Government now more likely to opt for procrastination than action on reform
Opinion: Simple legislative changes could improve the Seanad at a stroke
Taoiseach Enda Kenny: needs more practice in reflection. Photograph: Dara Mac Donaill
The cynicism hasn’t stopped. They (Fine Gael and Labour) promised during the referendum campaign they would not reform the Seanad in the event of a No vote and this is a promise they will try to honour, while pretending the opposite.
They made this promise to enforce a straight choice between abolition of the Seanad and its retention as the elitist, largely irrelevant institution it is. If they had said they would reform the Seanad in the event of a No vote, the choice would have been between a reformed Seanad and the abolition of the Seanad. And they were determined to deny that choice to the people.

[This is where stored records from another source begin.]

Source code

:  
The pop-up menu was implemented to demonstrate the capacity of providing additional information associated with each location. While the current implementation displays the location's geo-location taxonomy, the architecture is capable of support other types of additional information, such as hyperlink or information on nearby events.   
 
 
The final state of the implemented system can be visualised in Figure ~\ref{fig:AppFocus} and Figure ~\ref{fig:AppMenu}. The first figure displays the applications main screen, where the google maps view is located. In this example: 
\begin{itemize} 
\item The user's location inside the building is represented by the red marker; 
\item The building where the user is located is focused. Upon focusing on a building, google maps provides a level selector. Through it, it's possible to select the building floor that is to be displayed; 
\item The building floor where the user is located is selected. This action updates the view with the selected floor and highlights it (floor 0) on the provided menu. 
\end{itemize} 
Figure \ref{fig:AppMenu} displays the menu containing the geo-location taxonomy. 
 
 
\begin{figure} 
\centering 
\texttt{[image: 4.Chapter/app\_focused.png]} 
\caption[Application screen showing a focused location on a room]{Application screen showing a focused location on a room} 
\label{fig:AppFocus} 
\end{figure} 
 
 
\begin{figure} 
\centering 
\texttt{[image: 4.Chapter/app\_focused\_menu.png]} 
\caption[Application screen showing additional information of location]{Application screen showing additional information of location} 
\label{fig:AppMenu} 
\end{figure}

Enda Kenny said on Saturday afternoon he would need to “reflect” on how the Seanad could contribute to the reform of the political system. Since Enda has not had much practice in reflecting, this might take a while, and, most likely, the decision will be to refer the issue to the constitutional convention, as suggested over the weekend by that master of procrastination, Pat Rabbitte. Then more reflection and perhaps referral to an all-party committee and, before we know it, the election and the Seanad elected on the same basis as always.

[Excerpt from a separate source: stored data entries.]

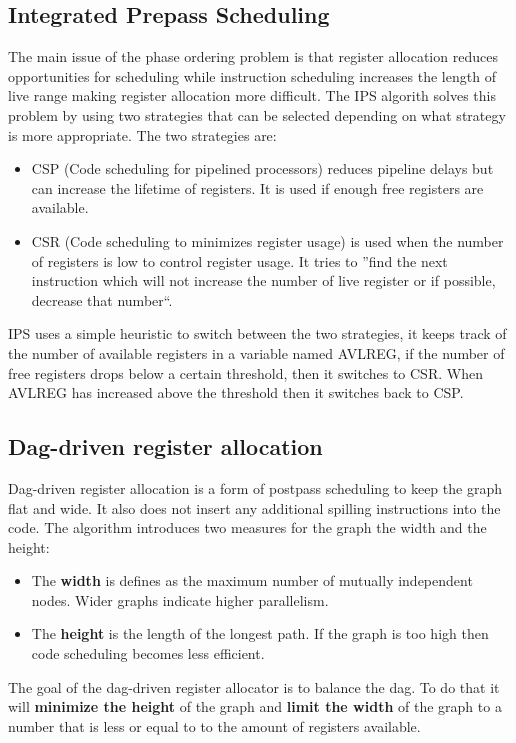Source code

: \documentclass[a4paper,10pt]{article}
\begin{document}
\subsection{Integrated Prepass Scheduling}
The main issue of the phase ordering problem is that register allocation reduces opportunities for scheduling while instruction scheduling 
increases the length of live range making register allocation more difficult. The IPS algorith solves this problem by using two strategies 
that can be selected depending on what strategy is more appropriate. The two strategies are:
\begin{itemize}
 \item CSP (Code scheduling for pipelined processors) reduces pipeline delays but can increase the lifetime of registers. It is used if 
       enough free registers are available.
 \item CSR (Code scheduling to minimizes register usage) is used when the number of registers is low to control register usage. It tries
to ''find the next instruction which will not increase the number of live register or if possible, decrease that number``.
\end{itemize}
IPS uses a simple heuristic to switch between the two strategies, it keeps track of the number of available registers in a variable named 
AVLREG, if the number of free registers drops below a certain threshold, then it switches to CSR. When AVLREG has increased above the 
threshold then it switches back to CSP.

\subsection{Dag-driven register allocation}
Dag-driven register allocation is a form of postpass scheduling to keep the graph flat and wide. It also does not insert any 
additional spilling instructions into the code. The algorithm introduces two measures for the graph the width and the height:
\begin{itemize}
 \item The \textbf{width} is defines as the maximum number of mutually independent nodes. Wider graphs indicate higher parallelism.
 \item The \textbf{height} is the length of the longest path. If the graph is too high then code scheduling becomes less efficient.
\end{itemize}
The goal of the dag-driven register allocator is to balance the dag. To do that it will \textbf{minimize the height} of the graph and 
\textbf{limit the width} of the graph to a number that is less or equal to to the amount of registers available.
\end{document}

This tactic could be subverted by a co-ordinated Opposition strategy to propose the enactment of a simple Bill to give everyone a vote in the next Seanad election, to be held on the same day as the general election. Because of the terms of the Constitution, the election would have to be to the five panels mentioned there: a culture and education panel; an agriculture and fisheries panel; a labour panel; industry and commerce panel; and a public administration panel.
Neither does there seem to be any problem ensuring that everyone has a single vote in Seanad elections.
An expanded role for the Seanad could be dealt with by further legislative change – the provision allowing the Taoiseach to nominate 11 people to the Seanad would require constitutional change.
The changes would improve the chamber at a stroke, there is no need for further “reflection” or for the view of the constitutional convention or of an all-party committee. It could and should be done before Christmas and, if the Opposition is clever, the Government can be embarrassed into going along with it.
There will be much wind from the Government benches on political reform, every puff of which will avoid the central issue of unaccountability.